Past. As a noun it seems so tidily self-contained. A discrete little package of time that you can decide to open and unpack and rummage through or, alternatively, that you can stuff into a closet or tie to an anchor and drop into the ocean of your subconscious. Suppressing the past actually seems somehow doable. A plausible option. But suppressing the passed seems like a ridiculous notion altogether. Like calling backwards a freight train of events that have blown through your life. Like stopping the part of the river that is already downstream. It’s already fucking happened. It’s gone. Let it go already. Be free.
And rivers don’t have parts; a river is all one thing stretched over different locations. What is there to suppress or deny or not think about or regret? It’s all one thing. That, anyway, is what I was working on when they finally came to get me.

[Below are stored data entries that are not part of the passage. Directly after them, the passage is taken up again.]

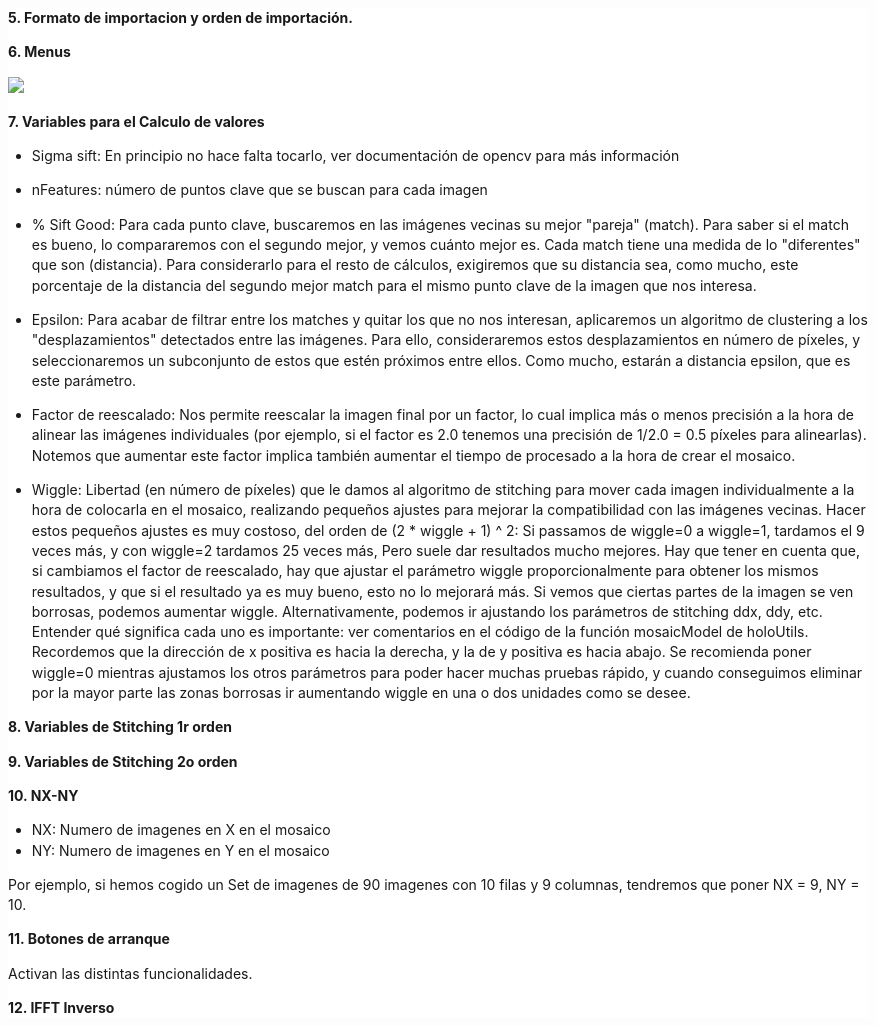 **5. Formato de importacion y orden de importación.**

**6. Menus**

![](https://github.com/gerardPerello/micProj/blob/master/assets/StitchingParams.png?raw=true)

**7. Variables para el Calculo de valores**

- Sigma sift: En principio no hace falta tocarlo, ver documentación de opencv para más información

- nFeatures: número de puntos clave que se buscan para cada imagen
- % Sift Good: Para cada punto clave, buscaremos en las imágenes vecinas su mejor "pareja" (match). Para saber si el match es bueno, lo compararemos con el segundo mejor, y vemos cuánto mejor es. 
Cada match tiene una medida de lo "diferentes" que son (distancia). Para considerarlo para el resto de cálculos, exigiremos que su distancia sea, como mucho, este porcentaje de la distancia del segundo mejor match para el mismo punto clave de la imagen que nos interesa.

- Epsilon: Para acabar de filtrar entre los matches y quitar los que no nos interesan, aplicaremos un algoritmo de clustering a los "desplazamientos" detectados entre las imágenes. Para ello, consideraremos estos desplazamientos en número de píxeles, y seleccionaremos un subconjunto de estos que estén próximos entre ellos. Como mucho, estarán a distancia epsilon, que es este parámetro.

- Factor de reescalado: Nos permite reescalar la imagen final por un factor, lo cual implica más o menos precisión a la hora de alinear las imágenes individuales (por ejemplo, si el factor es 2.0 tenemos una precisión de 1/2.0 = 0.5 píxeles para alinearlas). Notemos que aumentar este factor implica también aumentar el tiempo de procesado a la hora de crear el mosaico.

- Wiggle: Libertad (en número de píxeles) que le damos al algoritmo de stitching para mover cada imagen individualmente a la hora de colocarla en el mosaico, realizando pequeños ajustes para mejorar la compatibilidad con las imágenes vecinas. Hacer estos pequeños ajustes es muy costoso, del orden de (2 * wiggle + 1) ^ 2: Si passamos de wiggle=0 a wiggle=1, tardamos el 9 veces más, y con wiggle=2 tardamos 25 veces más, Pero suele dar resultados mucho mejores. Hay que tener en cuenta que, si cambiamos el factor de reescalado, hay que ajustar el parámetro wiggle proporcionalmente para obtener los mismos resultados, y que si el resultado ya es muy bueno, esto no lo mejorará más. Si vemos que ciertas partes de la imagen se ven borrosas, podemos aumentar wiggle. Alternativamente, podemos ir ajustando los parámetros de stitching ddx, ddy, etc. Entender qué significa cada uno es importante: ver comentarios en el código de la función mosaicModel de holoUtils. Recordemos que la dirección de x positiva es hacia la derecha, y la de y positiva es hacia abajo. Se recomienda poner wiggle=0 mientras ajustamos los otros parámetros para poder hacer muchas pruebas rápido, y cuando conseguimos eliminar por la mayor parte las zonas borrosas ir aumentando wiggle en una o dos unidades como se desee.

**8. Variables de Stitching 1r orden**

**9. Variables de Stitching 2o orden**

**10. NX-NY**

- NX: Numero de imagenes en X en el mosaico
- NY: Numero de imagenes en Y en el mosaico

Por ejemplo, si hemos cogido un Set de imagenes de 90 imagenes con 10 filas y 9 columnas, tendremos que poner NX = 9, NY = 10.

**11. Botones de arranque**

Activan las distintas funcionalidades.

**12. IFFT Inverso**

My cordless phone is in pieces on the counter. My cell phone is in pieces scattered across my parents’ back deck. I am a hidden island. No one can poke me with their electronic signals. I have no flares to send up so that I might be found. No one wants me to come to work. No one wants to arrest me. No one wants to put cosmetics and feminine hygiene products in my bathroom. I am alone. It sucks and feels wonderful at the same time. I take another long drink and step back out into the hall.
“Interior decorating is not exactly your forte.”
Caitlin Carson Lewis is leaning up against the open door. We look at each other for a moment. She takes off her baseball hat and stuffs it into her back pocket.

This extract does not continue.